第12話

私がPCで作業を始めると、スッと空いてるデスクに座った。


福良さんが何か作業を始めたのを確認し、私は編集室を出た。


まだ心臓がバクバクしている。


キッチンにある冷蔵庫からペットボトルを取り、ガブ飲みした。


緊張して、喉がカラカラだ。


人生で初、五〇〇ミリペットボトル一気飲み。


「ふぅ、、、」


「そんな乾いてたん?」

須貝さんがニコニコしながら、話しかけてきた。


「あ、はい!めちゃめちゃ!」


「そっか!じゃぁ、さぞ美味しかったやろ?

睦くん、それ……僕のやけどね……」


須貝さんが私が飲み干したペットボトルを指さした。



ペットボトルには“ナイスガイ”とデカデカと書いてあった。


「あっ!わぁ‼︎‼︎

すみません‼︎すぐ 同じ物買ってきますね‼︎」


「ちょいちょい!待ちっ!」


須貝さんの横を通り抜け、買いに行こうと飛び出した勢いの前に腕を出され、私は鉄棒に前周りのような状態になった。


「おっと‼︎」


片手でヒョイっと持ち上げられ、私は抱っこ状態になった。


「別に良いって買ってこんでも。午後外出するし。それよりさ〜俺は気にせんけど、間接キスやね〜」

ニヤニヤしながら須貝さんが言う。

須貝さんの顔が近い。


お年頃の乙女ならこうゆう場面は、真っ赤にーってなるんだろうけど、そうゆう年頃はとっくに過ぎた。ホントに好きな人以外は何ともならない。


“わぁ、おっきな目、、綺麗だなぁ、、”

恥ずかしいや、照れるといった感情はなく、見つめてしまった。



「ちょっと‼︎‼︎‼︎‼︎ なにしてんの⁈⁈」


キッチンのドアを開け、大きな声で福良さん叫んだ。あまりのデカさに目が見開いてしまった。

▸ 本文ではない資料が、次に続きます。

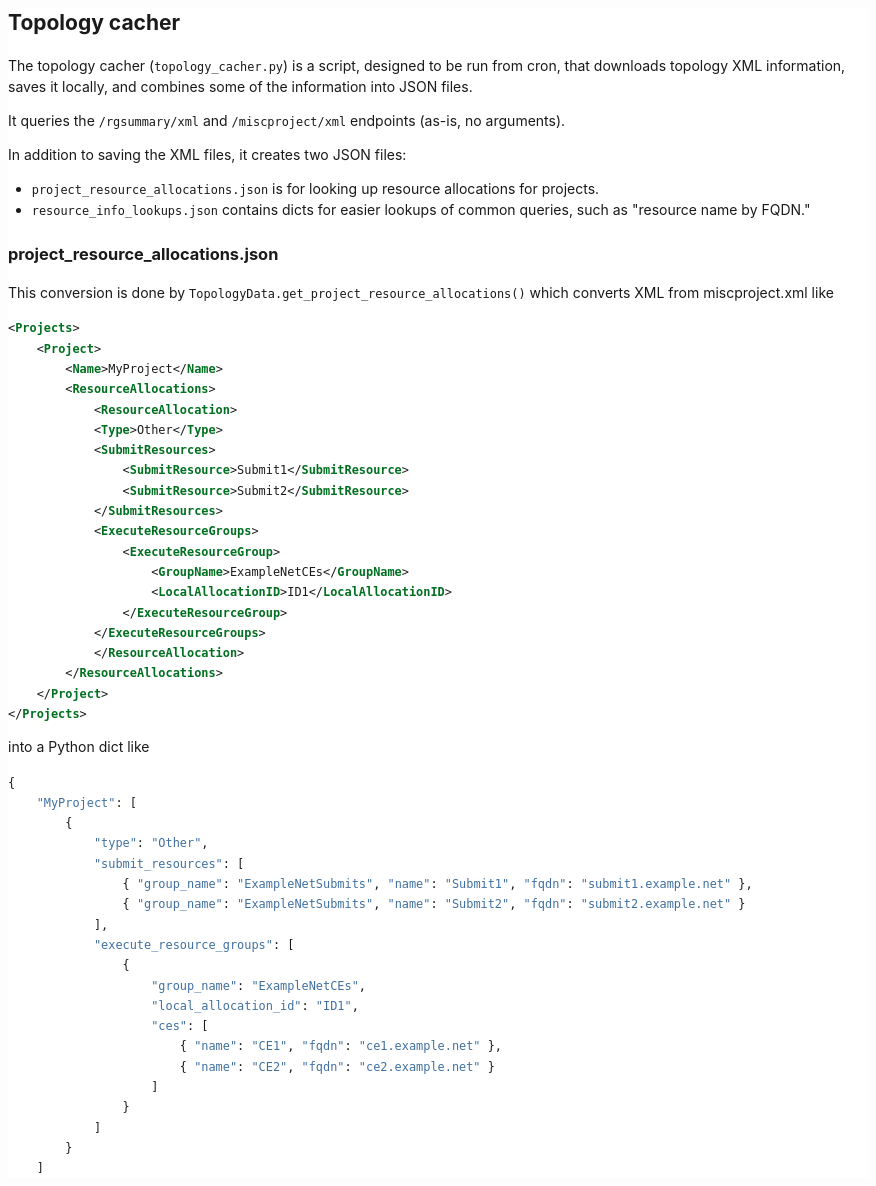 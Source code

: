 
## Topology cacher

The topology cacher (`topology_cacher.py`) is a script, designed to be run from cron, that downloads topology XML information,
saves it locally, and combines some of the information into JSON files.

It queries the `/rgsummary/xml` and `/miscproject/xml` endpoints (as-is, no arguments).

In addition to saving the XML files, it creates two JSON files:

- `project_resource_allocations.json` is for looking up resource allocations for projects.
- `resource_info_lookups.json` contains dicts for easier lookups of common queries, such as "resource name by FQDN."

### project_resource_allocations.json

This conversion is done by `TopologyData.get_project_resource_allocations()` which converts XML from miscproject.xml like
```xml
<Projects>
    <Project>
        <Name>MyProject</Name>
        <ResourceAllocations>
            <ResourceAllocation>
            <Type>Other</Type>
            <SubmitResources>
                <SubmitResource>Submit1</SubmitResource>
                <SubmitResource>Submit2</SubmitResource>
            </SubmitResources>
            <ExecuteResourceGroups>
                <ExecuteResourceGroup>
                    <GroupName>ExampleNetCEs</GroupName>
                    <LocalAllocationID>ID1</LocalAllocationID>
                </ExecuteResourceGroup>
            </ExecuteResourceGroups>
            </ResourceAllocation>
        </ResourceAllocations>
    </Project>
</Projects>
```
into a Python dict like
```python
{
    "MyProject": [
        {
            "type": "Other",
            "submit_resources": [
                { "group_name": "ExampleNetSubmits", "name": "Submit1", "fqdn": "submit1.example.net" },
                { "group_name": "ExampleNetSubmits", "name": "Submit2", "fqdn": "submit2.example.net" }
            ],
            "execute_resource_groups": [
                {
                    "group_name": "ExampleNetCEs",
                    "local_allocation_id": "ID1",
                    "ces": [
                        { "name": "CE1", "fqdn": "ce1.example.net" },
                        { "name": "CE2", "fqdn": "ce2.example.net" }
                    ]
                }
            ]
        }
    ]
``` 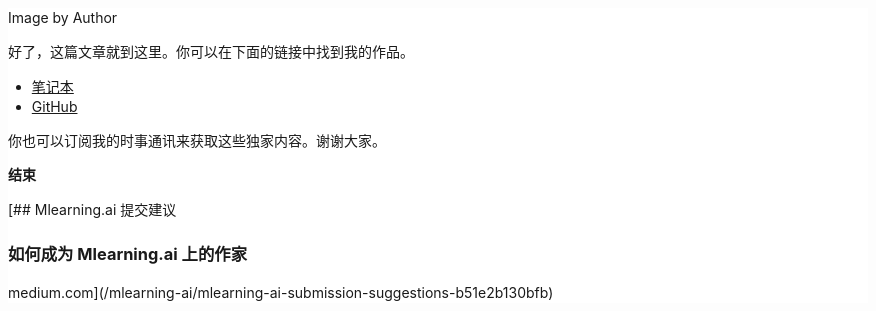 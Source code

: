 Image by Author

好了，这篇文章就到这里。你可以在下面的链接中找到我的作品。

*   [笔记本](https://jovian.ai/msameeruddin/explore-railways-data)
*   [GitHub](https://github.com/msameeruddin/Indian_Railways)

你也可以订阅我的时事通讯来获取这些独家内容。谢谢大家。

**结束**

[](/mlearning-ai/mlearning-ai-submission-suggestions-b51e2b130bfb) [## Mlearning.ai 提交建议

### 如何成为 Mlearning.ai 上的作家

medium.com](/mlearning-ai/mlearning-ai-submission-suggestions-b51e2b130bfb) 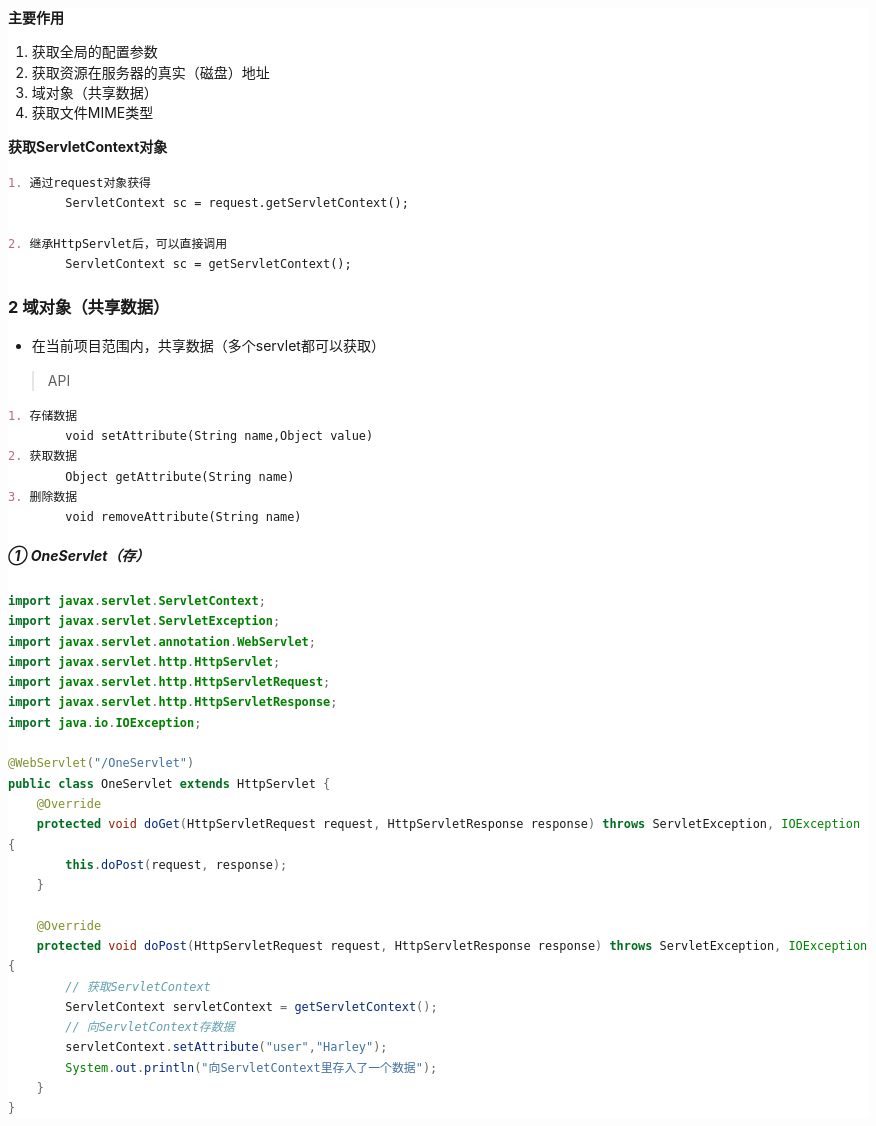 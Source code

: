 
**主要作用**

1. 获取全局的配置参数
2. 获取资源在服务器的真实（磁盘）地址
3. 域对象（共享数据）
4. 获取文件MIME类型



**获取ServletContext对象**

```markdown
1. 通过request对象获得
		ServletContext sc = request.getServletContext();
		
2. 继承HttpServlet后，可以直接调用
		ServletContext sc = getServletContext();
```





### 2 域对象（共享数据）

- 在当前项目范围内，共享数据（多个servlet都可以获取）

> API

```markdown
1. 存储数据
		void setAttribute(String name,Object value)
2. 获取数据
		Object getAttribute(String name)
3. 删除数据
		void removeAttribute(String name)
```





##### ① OneServlet（存）

```java
import javax.servlet.ServletContext;
import javax.servlet.ServletException;
import javax.servlet.annotation.WebServlet;
import javax.servlet.http.HttpServlet;
import javax.servlet.http.HttpServletRequest;
import javax.servlet.http.HttpServletResponse;
import java.io.IOException;

@WebServlet("/OneServlet")
public class OneServlet extends HttpServlet {
    @Override
    protected void doGet(HttpServletRequest request, HttpServletResponse response) throws ServletException, IOException {
        this.doPost(request, response);
    }

    @Override
    protected void doPost(HttpServletRequest request, HttpServletResponse response) throws ServletException, IOException {
        // 获取ServletContext
        ServletContext servletContext = getServletContext();
        // 向ServletContext存数据
        servletContext.setAttribute("user","Harley");
        System.out.println("向ServletContext里存入了一个数据");
    }
}
``` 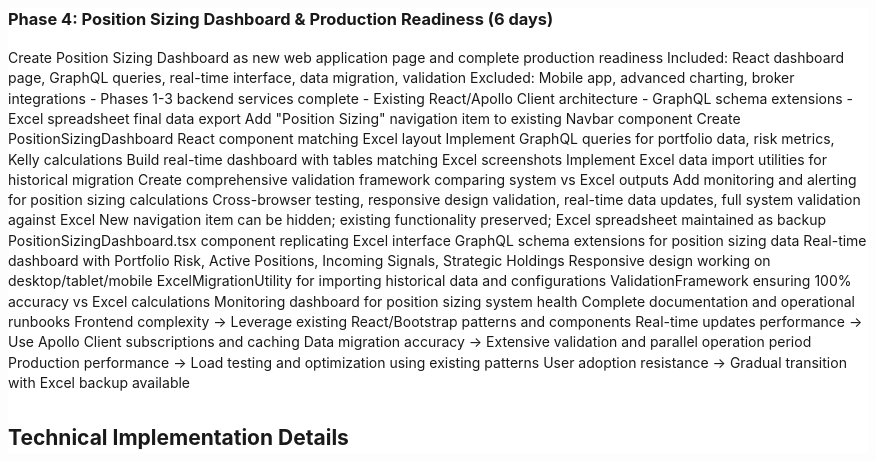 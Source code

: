### Phase 4: Position Sizing Dashboard & Production Readiness (6 days)

<phase number="4" estimated_effort="6 days">
  <objective>Create Position Sizing Dashboard as new web application page and complete production readiness</objective>
  <scope>
    Included: React dashboard page, GraphQL queries, real-time interface, data migration, validation
    Excluded: Mobile app, advanced charting, broker integrations
  </scope>
  <dependencies>
    - Phases 1-3 backend services complete
    - Existing React/Apollo Client architecture
    - GraphQL schema extensions
    - Excel spreadsheet final data export
  </dependencies>

  <implementation>
    <step>Add "Position Sizing" navigation item to existing Navbar component</step>
    <step>Create PositionSizingDashboard React component matching Excel layout</step>
    <step>Implement GraphQL queries for portfolio data, risk metrics, Kelly calculations</step>
    <step>Build real-time dashboard with tables matching Excel screenshots</step>
    <step>Implement Excel data import utilities for historical migration</step>
    <step>Create comprehensive validation framework comparing system vs Excel outputs</step>
    <step>Add monitoring and alerting for position sizing calculations</step>
    <validation>Cross-browser testing, responsive design validation, real-time data updates, full system validation against Excel</validation>
    <rollback>New navigation item can be hidden; existing functionality preserved; Excel spreadsheet maintained as backup</rollback>
  </implementation>

  <deliverables>
    <deliverable>PositionSizingDashboard.tsx component replicating Excel interface</deliverable>
    <deliverable>GraphQL schema extensions for position sizing data</deliverable>
    <deliverable>Real-time dashboard with Portfolio Risk, Active Positions, Incoming Signals, Strategic Holdings</deliverable>
    <deliverable>Responsive design working on desktop/tablet/mobile</deliverable>
    <deliverable>ExcelMigrationUtility for importing historical data and configurations</deliverable>
    <deliverable>ValidationFramework ensuring 100% accuracy vs Excel calculations</deliverable>
    <deliverable>Monitoring dashboard for position sizing system health</deliverable>
    <deliverable>Complete documentation and operational runbooks</deliverable>
  </deliverables>

  <risks>
    <risk>Frontend complexity → Leverage existing React/Bootstrap patterns and components</risk>
    <risk>Real-time updates performance → Use Apollo Client subscriptions and caching</risk>
    <risk>Data migration accuracy → Extensive validation and parallel operation period</risk>
    <risk>Production performance → Load testing and optimization using existing patterns</risk>
    <risk>User adoption resistance → Gradual transition with Excel backup available</risk>
  </risks>
</phase>

## Technical Implementation Details

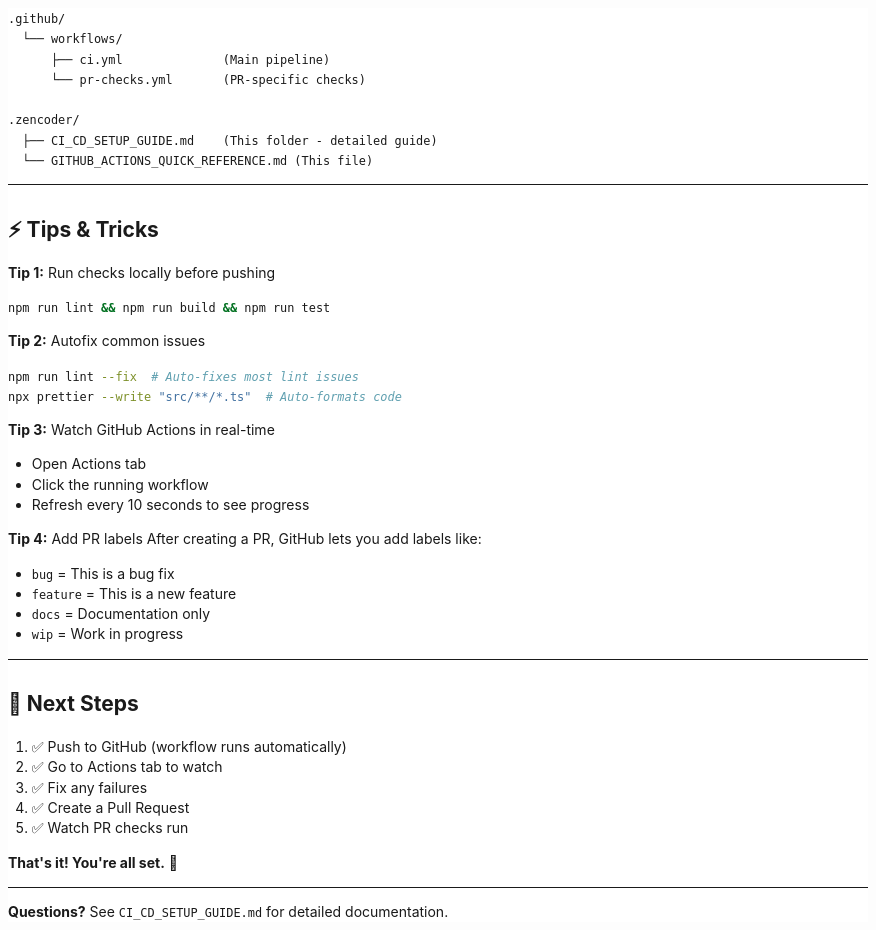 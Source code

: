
 ```
.github/
  └── workflows/
      ├── ci.yml              (Main pipeline)
      └── pr-checks.yml       (PR-specific checks)

.zencoder/
  ├── CI_CD_SETUP_GUIDE.md    (This folder - detailed guide)
  └── GITHUB_ACTIONS_QUICK_REFERENCE.md (This file)
```

---

## ⚡ Tips & Tricks

**Tip 1:** Run checks locally before pushing
```bash
npm run lint && npm run build && npm run test
```

**Tip 2:** Autofix common issues
```bash
npm run lint --fix  # Auto-fixes most lint issues
npx prettier --write "src/**/*.ts"  # Auto-formats code
```

**Tip 3:** Watch GitHub Actions in real-time
- Open Actions tab
- Click the running workflow
- Refresh every 10 seconds to see progress

**Tip 4:** Add PR labels
After creating a PR, GitHub lets you add labels like:
- `bug` = This is a bug fix
- `feature` = This is a new feature
- `docs` = Documentation only
- `wip` = Work in progress

---

## 🎯 Next Steps

1. ✅ Push to GitHub (workflow runs automatically)
2. ✅ Go to Actions tab to watch
3. ✅ Fix any failures
4. ✅ Create a Pull Request
5. ✅ Watch PR checks run

**That's it! You're all set.** 🚀

---

**Questions?** See `CI_CD_SETUP_GUIDE.md` for detailed documentation. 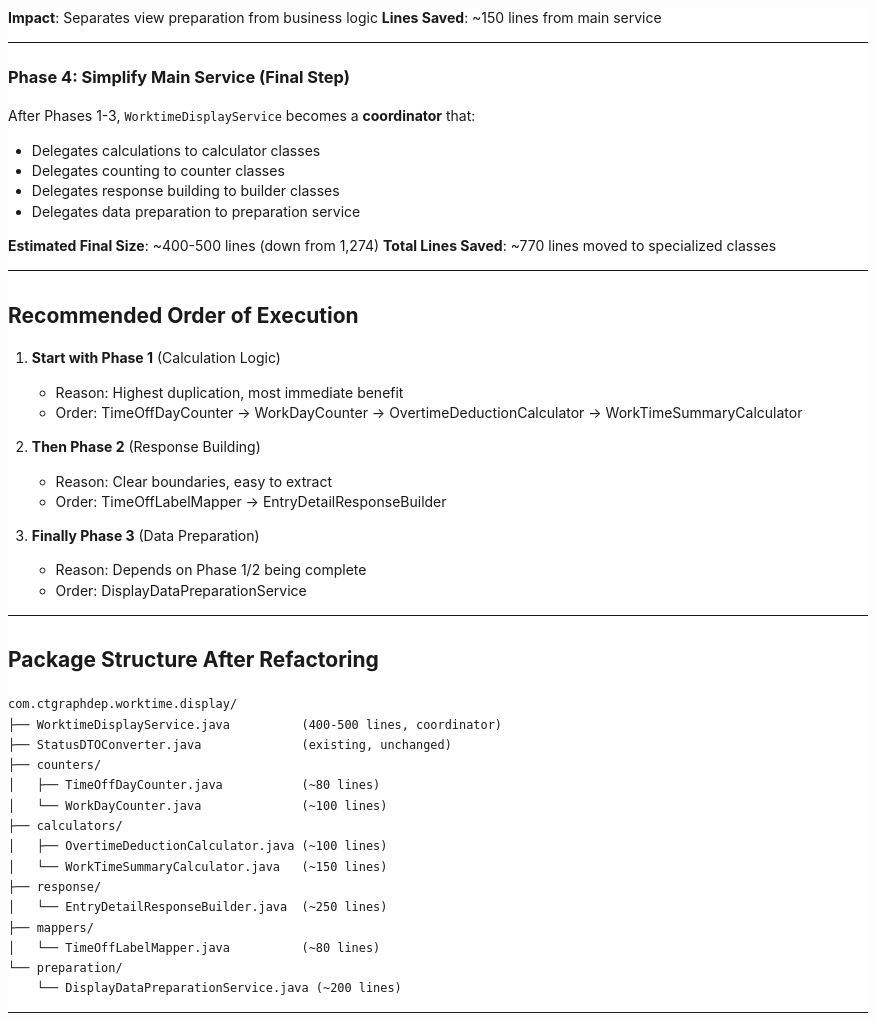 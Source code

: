 **Impact**: Separates view preparation from business logic
**Lines Saved**: ~150 lines from main service

---

### Phase 4: Simplify Main Service (Final Step)

After Phases 1-3, `WorktimeDisplayService` becomes a **coordinator** that:
- Delegates calculations to calculator classes
- Delegates counting to counter classes
- Delegates response building to builder classes
- Delegates data preparation to preparation service

**Estimated Final Size**: ~400-500 lines (down from 1,274)
**Total Lines Saved**: ~770 lines moved to specialized classes

---

## Recommended Order of Execution

1. **Start with Phase 1** (Calculation Logic)
   - Reason: Highest duplication, most immediate benefit
   - Order: TimeOffDayCounter → WorkDayCounter → OvertimeDeductionCalculator → WorkTimeSummaryCalculator

2. **Then Phase 2** (Response Building)
   - Reason: Clear boundaries, easy to extract
   - Order: TimeOffLabelMapper → EntryDetailResponseBuilder

3. **Finally Phase 3** (Data Preparation)
   - Reason: Depends on Phase 1/2 being complete
   - Order: DisplayDataPreparationService

---

## Package Structure After Refactoring

```
com.ctgraphdep.worktime.display/
├── WorktimeDisplayService.java          (400-500 lines, coordinator)
├── StatusDTOConverter.java              (existing, unchanged)
├── counters/
│   ├── TimeOffDayCounter.java           (~80 lines)
│   └── WorkDayCounter.java              (~100 lines)
├── calculators/
│   ├── OvertimeDeductionCalculator.java (~100 lines)
│   └── WorkTimeSummaryCalculator.java   (~150 lines)
├── response/
│   └── EntryDetailResponseBuilder.java  (~250 lines)
├── mappers/
│   └── TimeOffLabelMapper.java          (~80 lines)
└── preparation/
    └── DisplayDataPreparationService.java (~200 lines)
```

--- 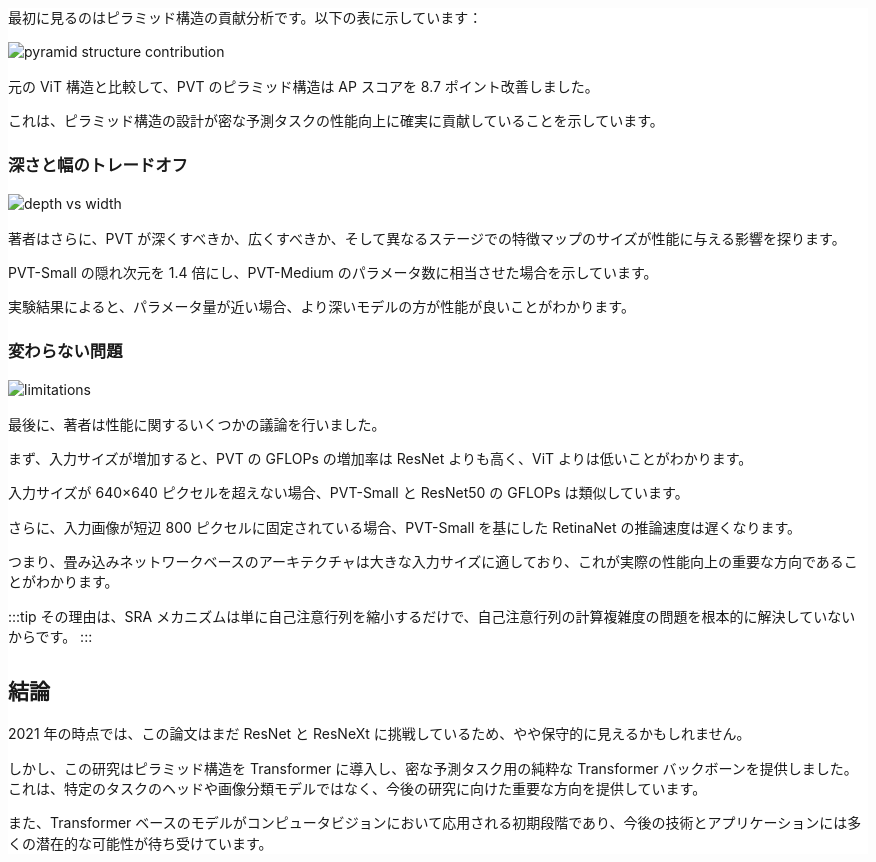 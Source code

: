 最初に見るのはピラミッド構造の貢献分析です。以下の表に示しています：

![pyramid structure contribution](./img/img8.jpg)

元の ViT 構造と比較して、PVT のピラミッド構造は AP スコアを 8.7 ポイント改善しました。

これは、ピラミッド構造の設計が密な予測タスクの性能向上に確実に貢献していることを示しています。

### 深さと幅のトレードオフ

![depth vs width](./img/img9.jpg)

著者はさらに、PVT が深くすべきか、広くすべきか、そして異なるステージでの特徴マップのサイズが性能に与える影響を探ります。

PVT-Small の隠れ次元を 1.4 倍にし、PVT-Medium のパラメータ数に相当させた場合を示しています。

実験結果によると、パラメータ量が近い場合、より深いモデルの方が性能が良いことがわかります。

### 変わらない問題

![limitations](./img/img10.jpg)

最後に、著者は性能に関するいくつかの議論を行いました。

まず、入力サイズが増加すると、PVT の GFLOPs の増加率は ResNet よりも高く、ViT よりは低いことがわかります。

入力サイズが 640×640 ピクセルを超えない場合、PVT-Small と ResNet50 の GFLOPs は類似しています。

さらに、入力画像が短辺 800 ピクセルに固定されている場合、PVT-Small を基にした RetinaNet の推論速度は遅くなります。

つまり、畳み込みネットワークベースのアーキテクチャは大きな入力サイズに適しており、これが実際の性能向上の重要な方向であることがわかります。

:::tip
その理由は、SRA メカニズムは単に自己注意行列を縮小するだけで、自己注意行列の計算複雑度の問題を根本的に解決していないからです。
:::

## 結論

2021 年の時点では、この論文はまだ ResNet と ResNeXt に挑戦しているため、やや保守的に見えるかもしれません。

しかし、この研究はピラミッド構造を Transformer に導入し、密な予測タスク用の純粋な Transformer バックボーンを提供しました。これは、特定のタスクのヘッドや画像分類モデルではなく、今後の研究に向けた重要な方向を提供しています。

また、Transformer ベースのモデルがコンピュータビジョンにおいて応用される初期段階であり、今後の技術とアプリケーションには多くの潜在的な可能性が待ち受けています。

そんな大声にも動じずに須貝さんは、私を抱っこし続けた。

「なにって……抱っこしとるんよ。」


「“しとるんよ”じゃないですよ‼︎ 」


福良さんは強引に私と須貝さんを離そうと間に入った。


「わかった、分かったから!危ないから!」


須貝さんはストンと私を床に下ろして、

「別に何もしとらんよ!そんなムキにならんなよ。 “取って食いやしなーいよ”」

そう言いながら福良さんの肩をポンと叩き、須貝さんはキッチンから出ていった。


私も後に続こうとしたが、腕を掴まれた。


「どうゆう状況になると、あぁなるわけ⁈」


“私が須貝さんの飲み物を飲んでしまって、間接キスだねって言われまして……”


すでに興奮状態の彼に、どストレートに言ったら何と返すだろうか。

私の小さなSが疼いた。

、、少し聞いてみたいな、、


しかし、基本小心な私はすぐに考えを消した。


、、きっともっと機嫌が悪くなる。


じゃぁ、、何て言うか……



「ねぇ、上手い言い訳ないかって、考えてるんでしょ?」


「えっ⁈」


「なんて言ったらこの場を切り抜けられるかなって考えてるでしょ?」


「えっ、、いや、そうゆうわけじゃ、、」


「はぁ、、無防備だなぁ、、ホント」


呆れたような言い方に、私は何だかムッとしてしまった。


「須貝さんは紳士なので何もしてきません‼︎私が無防備で無頓着でズボラでも、このオフィスには紳士な方しかいませんので、誰も何もしてきません!あと、もし、何かあったとしても、福良さんに何か言われる理由はないです!」


私は福良さんの腕を振り払い、キッチンを後にした。



“またやってしまった、、、”


はぁ、、今日はいつもより早く波にのまれた。